Premier 30th July 2007 – 2nd December 2010.

John Mansfield Brumby was born on the 21stof April 1952 in Melbourne. Educated at Ivanhoe Grammar School, The University of Melbourne and the Victorian State College (Rusden), he began his career as a secondary school teacher in Eaglehawk. In 1980 he left the classroom to work for the Victorian Teachers’ Union and in 1983 successfully ran for the seat of Bendigo in the federal House of Representatives. Brumby lost his seat in the 1990 election and subsequently worked as a consultant to the banking and finance industry, and as an advisor to Allan Griffiths, Federal Minister for Resources and Tourism.

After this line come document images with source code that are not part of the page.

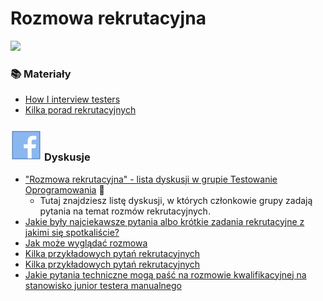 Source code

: # Rozmowa rekrutacyjna

![](../.gitbook/assets/aaeaaqaaaaaaaaalaaaajdawyzq0mgq1ltvlogytndkyyi1imjiwltewotixndjkndu0na.jpg)

### 📚 Materiały

* [How I interview testers](https://www.linkedin.com/pulse/how-i-interview-testers-dan-ashby)&#x20;
* [Kilka porad rekrutacyjnych](https://arturzwolinski.gitbooks.io/software-tester-interview/content/)

### <img src="../.gitbook/assets/icons8-facebook-50 (10) (1) (1) (1) (1) (1) (5).png" alt="" data-size="line"> **Dyskusje**

* ["Rozmowa rekrutacyjna" - lista dyskusji w grupie Testowanie Oprogramowania](https://www.facebook.com/hashtag/rekrutacja?\_\_gid\_\_=141683635854223) 🏤
  * Tutaj znajdziesz listę dyskusji, w których członkowie grupy zadają pytania na temat rozmów rekrutacyjnych.
* [Jakie były najciekawsze pytania albo krótkie zadania rekrutacyjne z jakimi się spotkaliście?](https://www.facebook.com/groups/TestowanieOprogramowania/permalink/1021871111168800/)&#x20;
* [Jak może wyglądać rozmowa](https://www.facebook.com/groups/TestowanieOprogramowania/permalink/1042626019093309/)&#x20;
* [Kilka przykładowych pytań rekrutacyjnych](https://www.facebook.com/groups/TestowanieOprogramowania/permalink/1296258673730041/)&#x20;
* [Kilka przykładowych pytań rekrutacyjnych](https://www.facebook.com/groups/TestowanieOprogramowania/permalink/1105074382848472/)&#x20;
* [Jakie pytania techniczne mogą paść na rozmowie kwalifikacyjnej na stanowisko junior testera manualnego](https://www.facebook.com/groups/TestowanieOprogramowania/permalink/1769794973043073/)&#x20;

In February 1993 Brumby won the by-election for Doutta Galla in the Victorian Legislative Council and shortly after became leader of the opposition. He resigned from the Council in August 1993 and successfully ran for the Legislative Assembly seat of Broadmeadows in September 1993. Brumby’s task was to rebuild the Victorian Labor Party after the 1992 election loss. As leader of the opposition, he also held a number of shadow ministries including Treasury, Arts, Agriculture, State and Regional Development and Primary Industry. In March 1999 Brumby resigned as opposition leader due to pressure from party factions and Labor’s new leader Steve Bracks led the party to victory in the September 1999 election.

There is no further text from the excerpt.